TATA’S EKA: The Asia’s Fastest Supercomputer

Digital Super ComputerTata Group’s supercomputer “EKA” literally means ‘one’ in Sanskrit. Eka has been ranked, as the 4th fastest supercomputer in the world, and the fastest supercomputer in Asia, in the Top500 Supercomputer list announced at an International Conference for High-Performance Computing at Reno (California), USA

IBM’s BlueGene/L has grabbed the first position with 478.2 Teraflops, while the second position has gone to the IBM’s newer version of BlueGene/L called BlueGene/P.

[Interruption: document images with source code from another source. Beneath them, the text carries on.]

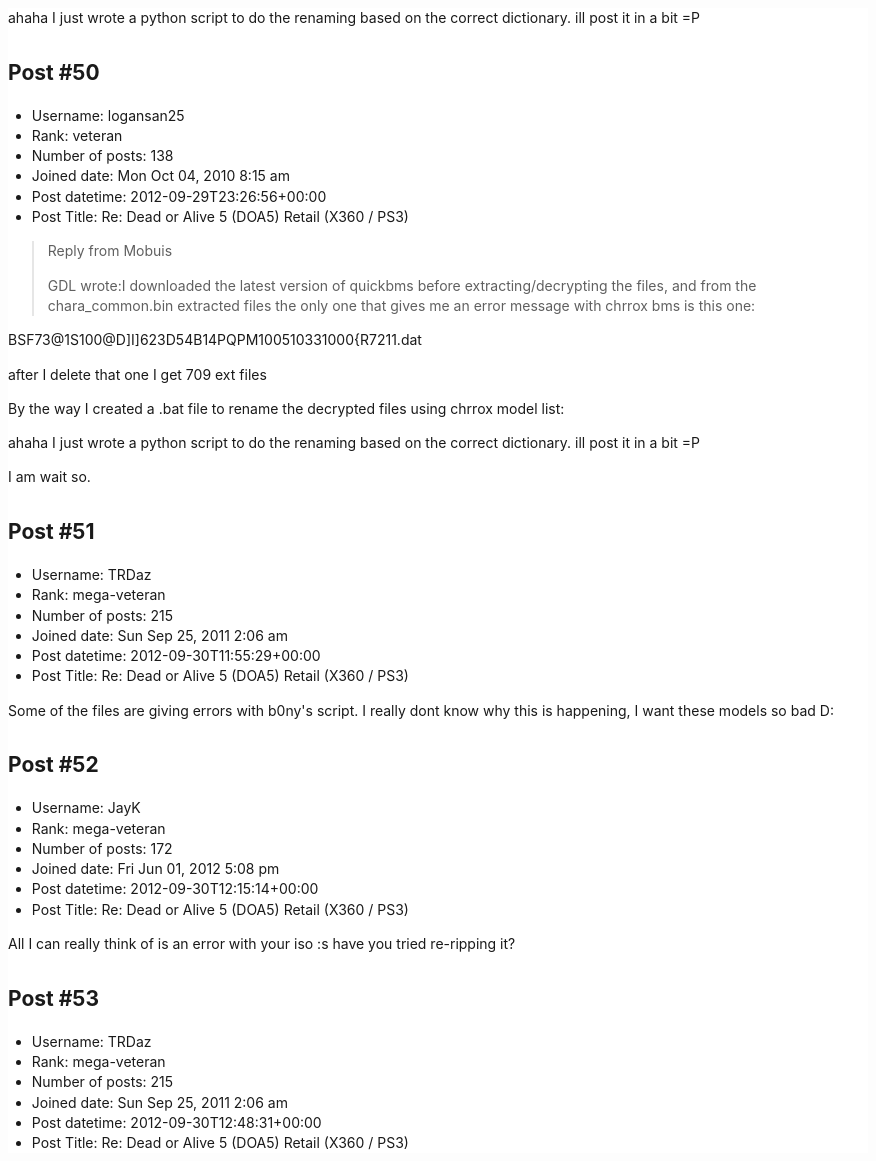ahaha I just wrote a python script to do the renaming based on the correct dictionary. ill post it in a bit =P
## Post #50
- Username: logansan25
- Rank: veteran
- Number of posts: 138
- Joined date: Mon Oct 04, 2010 8:15 am
- Post datetime: 2012-09-29T23:26:56+00:00
- Post Title: Re: Dead or Alive 5 (DOA5) Retail (X360 / PS3)

> Reply from Mobuis
>
> GDL wrote:I downloaded the latest version of quickbms before extracting/decrypting the files, and from the chara_common.bin extracted files the only one that gives me an error message with chrrox bms is this one:

BSF73@1S100@D]I]623D54B14PQPM100510331000{R7211.dat

after I delete that one I get 709 ext files  

By the way I created a .bat file to rename the decrypted files using chrrox model list:

ahaha I just wrote a python script to do the renaming based on the correct dictionary. ill post it in a bit =P

I am wait so.
## Post #51
- Username: TRDaz
- Rank: mega-veteran
- Number of posts: 215
- Joined date: Sun Sep 25, 2011 2:06 am
- Post datetime: 2012-09-30T11:55:29+00:00
- Post Title: Re: Dead or Alive 5 (DOA5) Retail (X360 / PS3)

Some of the files are giving errors with b0ny's script. I really dont know why this is happening, I want these models so bad D:
## Post #52
- Username: JayK
- Rank: mega-veteran
- Number of posts: 172
- Joined date: Fri Jun 01, 2012 5:08 pm
- Post datetime: 2012-09-30T12:15:14+00:00
- Post Title: Re: Dead or Alive 5 (DOA5) Retail (X360 / PS3)

All I can really think of is an error with your iso :s have you tried re-ripping it?
## Post #53
- Username: TRDaz
- Rank: mega-veteran
- Number of posts: 215
- Joined date: Sun Sep 25, 2011 2:06 am
- Post datetime: 2012-09-30T12:48:31+00:00
- Post Title: Re: Dead or Alive 5 (DOA5) Retail (X360 / PS3)
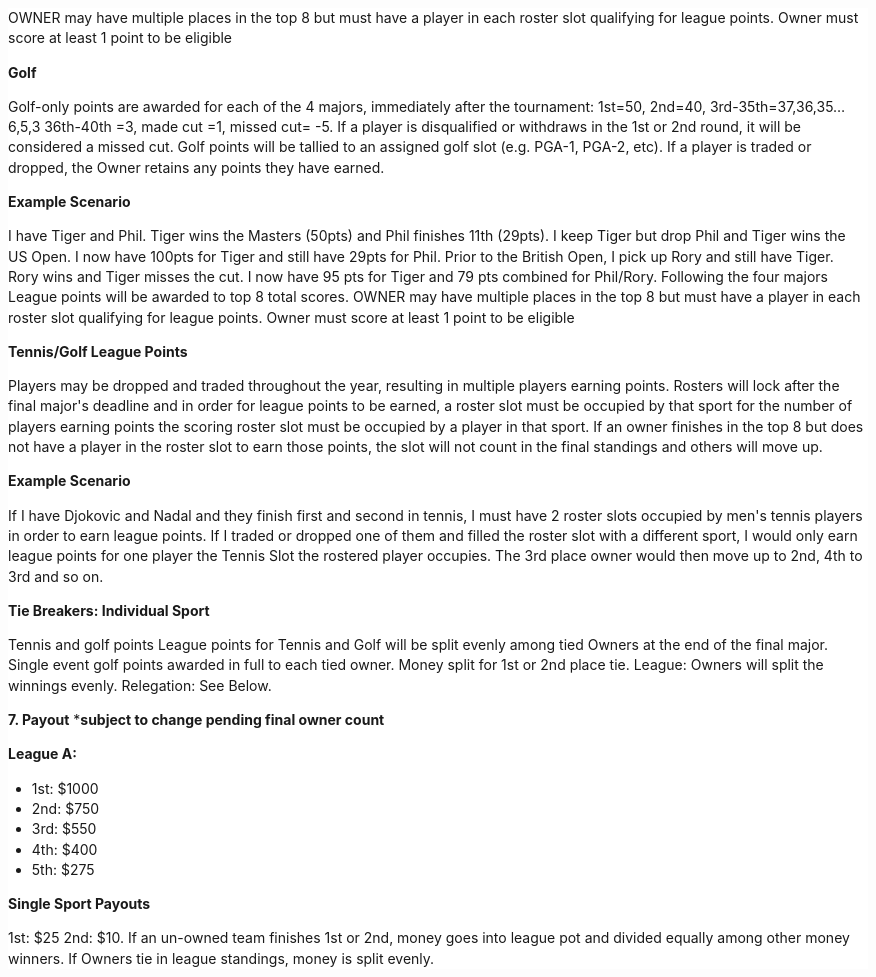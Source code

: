 OWNER may have multiple places in the top 8 but must have a player in each roster slot qualifying for league points. Owner must score at least 1 point to be eligible

**Golf**

Golf-only points are awarded for each of the 4 majors, immediately after the tournament: 1st=50, 2nd=40, 3rd-35th=37,36,35…6,5,3 36th-40th =3, made cut =1, missed cut= -5. If a player is disqualified or withdraws in the 1st or 2nd round, it will be considered a missed cut. Golf points will be tallied to an assigned golf slot (e.g. PGA-1, PGA-2, etc). If a player is traded or dropped, the Owner retains any points they have earned.

**Example Scenario**

I have Tiger and Phil. Tiger wins the Masters (50pts) and Phil finishes 11th (29pts). I keep Tiger but drop Phil and Tiger wins the US Open. I now have 100pts for Tiger and still have 29pts for Phil. Prior to the British Open, I pick up Rory and still have Tiger. Rory wins and Tiger misses the cut. I now have 95 pts for Tiger and 79 pts combined for Phil/Rory. Following the four majors League points will be awarded to top 8 total scores. OWNER may have multiple places in the top 8 but must have a player in each roster slot qualifying for league points. Owner must score at least 1 point to be eligible

**Tennis/Golf League Points**

Players may be dropped and traded throughout the year, resulting in multiple players earning points. Rosters will lock after the final major's deadline and in order for league points to be earned, a roster slot must be occupied by that sport for the number of players earning points the scoring roster slot must be occupied by a player in that sport. If an owner finishes in the top 8 but does not have a player in the roster slot to earn those points, the slot will not count in the final standings and others will move up.

**Example Scenario**

If I have Djokovic and Nadal and they finish first and second in tennis, I must have 2 roster slots occupied by men's tennis players in order to earn league points. If I traded or dropped one of them and filled the roster slot with a different sport, I would only earn league points for one player the Tennis Slot the rostered player occupies. The 3rd place owner would then move up to 2nd, 4th to 3rd and so on.

**Tie Breakers: Individual Sport**

Tennis and golf points League points for Tennis and Golf will be split evenly among tied Owners at the end of the final major. Single event golf points awarded in full to each tied owner. Money split for 1st or 2nd place tie. League: Owners will split the winnings evenly. Relegation: See Below.

**7. Payout** ***subject to change pending final owner count**

**League A:**

-   1st: $1000
-   2nd: $750
-   3rd: $550
-   4th: $400
-   5th: $275

**Single Sport Payouts**

1st: $25 2nd: $10. If an un-owned team finishes 1st or 2nd, money goes into league pot and divided equally among other money winners. If Owners tie in league standings, money is split evenly.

The supercomputer uses 14240 Intel’s high-speed (3 giga hertz) ‘quad-core’ Clovertown (Xeon 53xx) processors in nearly 1,800 computing nodes put together on a Hewlett-Packard Cluster Platform 3000 BL460c system. EKA has been developed at a cost of $30 million and has been built in just 20 months.

Eka has benchmark performance of 120 teraflops (trillion floating point calculations or those involving numbers with a floating or decimal point). The supercomputer was developed at Tata Group’s Computational Research Laboratories (CRL) based in Pune.
Incidentally, it’s the first time ever that India has figured in the ‘Top-10 Supercomputer Sites’ list. A total of nine supercomputers developed in India have appeared in the Top 500 list.

Ratan Tata, the group chairman said, “The Tata Group has supported this development actively… I am sure this supercomputer and its successor systems will make a major contribution to India’s ongoing scientific and technological initiatives.”

Ramadorai, Chairman of CRL said, “It is a team effort rather than an individual’s effort. This has put India on the world map and brought a national sense of pride.”

Raju Bhinge, Chief Executive of Tata Strategic Management Group said, “In another six to nine months, we would be able to build applications and a software library, following which we would take the offering to commercial use.”

The supercomputer rankings have been compiled by Hans Meuer of the University of Mannheim, Germany; Erich Strohmaier and Horst Simon of NERSC/Lawrence Berkeley National Laboratory; and Jack Dongarra of the University of Tennessee, Knoxville.